1. Trace plots: The most important diagnostic

Trace plots show parameter values over iterations. A well-mixed chain looks like a “hairy caterpillar” - densely filled with rapid up-and-down fluctuations around a stable mean:

# Good chain: well-mixing NUTS
chain_good = sample(model, NUTS(), 2000)

# chain_good[:R_0] extracts the samples for R_0 from the chain object
# You can use this with any parameter name defined in your @model function
plot(
    chain_good[:R_0], title = "Good Chain: R_0", xlabel = "Iteration",
    ylabel = "R_0", linewidth = 1
)

Plotting code

# For comparison, let's look at the other parameter too
p1 = plot(
    chain_good[:R_0], title = "R_0 Trace", xlabel = "Iteration",
    ylabel = "R_0", linewidth = 1
)
p2 = plot(
    chain_good[:D_inf], title = "D_inf Trace", xlabel = "Iteration",
    ylabel = "D_inf", linewidth = 1
)

plot(p1, p2, layout = (2, 1), size = (800, 600))

Look for a chain that moves freely around parameter space, shows no obvious trend or drift, and stays visually “fat” — rapid up-and-down fluctuations rather than a thin worm-like track.
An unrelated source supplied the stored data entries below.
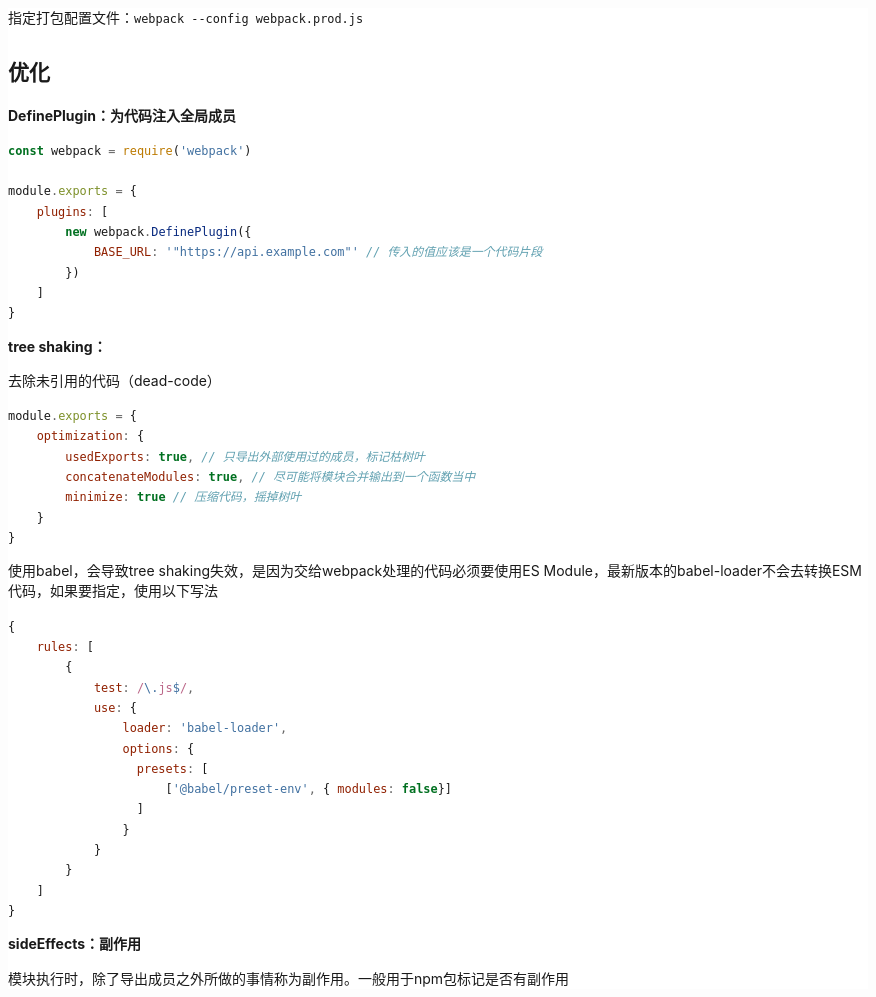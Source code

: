 指定打包配置文件：`webpack --config webpack.prod.js`

## 优化

**DefinePlugin：为代码注入全局成员**

```js
const webpack = require('webpack')

module.exports = {
    plugins: [
        new webpack.DefinePlugin({
            BASE_URL: '"https://api.example.com"' // 传入的值应该是一个代码片段
        })
    ]
}
```

**tree shaking：**

去除未引用的代码（dead-code）

```js
module.exports = {
    optimization: {
        usedExports: true, // 只导出外部使用过的成员，标记枯树叶
        concatenateModules: true, // 尽可能将模块合并输出到一个函数当中
        minimize: true // 压缩代码，摇掉树叶
    }
}
```

使用babel，会导致tree shaking失效，是因为交给webpack处理的代码必须要使用ES Module，最新版本的babel-loader不会去转换ESM代码，如果要指定，使用以下写法

```js
{
    rules: [
        {
            test: /\.js$/,
            use: {
                loader: 'babel-loader',
                options: {
                  presets: [
                      ['@babel/preset-env', { modules: false}]
                  ]
              	}
            }
        }
    ]
}
```

**sideEffects：副作用**

模块执行时，除了导出成员之外所做的事情称为副作用。一般用于npm包标记是否有副作用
The opposites are what you want to avoid: a chain stuck in one region, still climbing or descending after warmup, or exploring only a narrow band.

2. Running averages

Running averages should stabilise if the chain has converged:

function running_mean(x)
    return [mean(x[1:i]) for i in eachindex(x)]
end

R_0_samples = vec(chain_good[:R_0])
p1 = plot(
    running_mean(R_0_samples), title = "Running Mean: R_0",
    xlabel = "Iteration", ylabel = "Running Mean R_0", linewidth = 2
)
hline!(
    p1, [mean(R_0_samples)], color = :red, linestyle = :dash,
    label = "Final mean"
)

D_inf_samples = vec(chain_good[:D_inf])
p2 = plot(
    running_mean(D_inf_samples), title = "Running Mean: D_inf",
    xlabel = "Iteration", ylabel = "Running Mean D_inf", linewidth = 2
)
hline!(
    p2, [mean(D_inf_samples)], color = :red, linestyle = :dash,
    label = "Final mean"
)

plot(p1, p2, layout = (2, 1))

3. Autocorrelation

MCMC samples are correlated. Good chains have autocorrelation that decays quickly:

function autocorr_plot(chain, param_name; max_lag = 100)
    samples = Array(chain[param_name])  # Convert to plain array
    lags = 0:max_lag
    # autocor from StatsBase expects a vector and returns scalar for each lag
    autocorrs = [autocor(samples, [lag])[1] for lag in lags]

    plot(
        lags, autocorrs, title = "Autocorrelation: $param_name",
        xlabel = "Lag", ylabel = "Autocorrelation", linewidth = 2
    )
    hline!([0], color = :gray, linestyle = :dash, label = "")
    hline!(
        [-0.05, 0.05], color = :red, linestyle = :dash, label = "±5% threshold"
    )
end

p1 = autocorr_plot(chain_good, :R_0)
p2 = autocorr_plot(chain_good, :D_inf)

plot(p1, p2, layout = (2, 1), size = (800, 600))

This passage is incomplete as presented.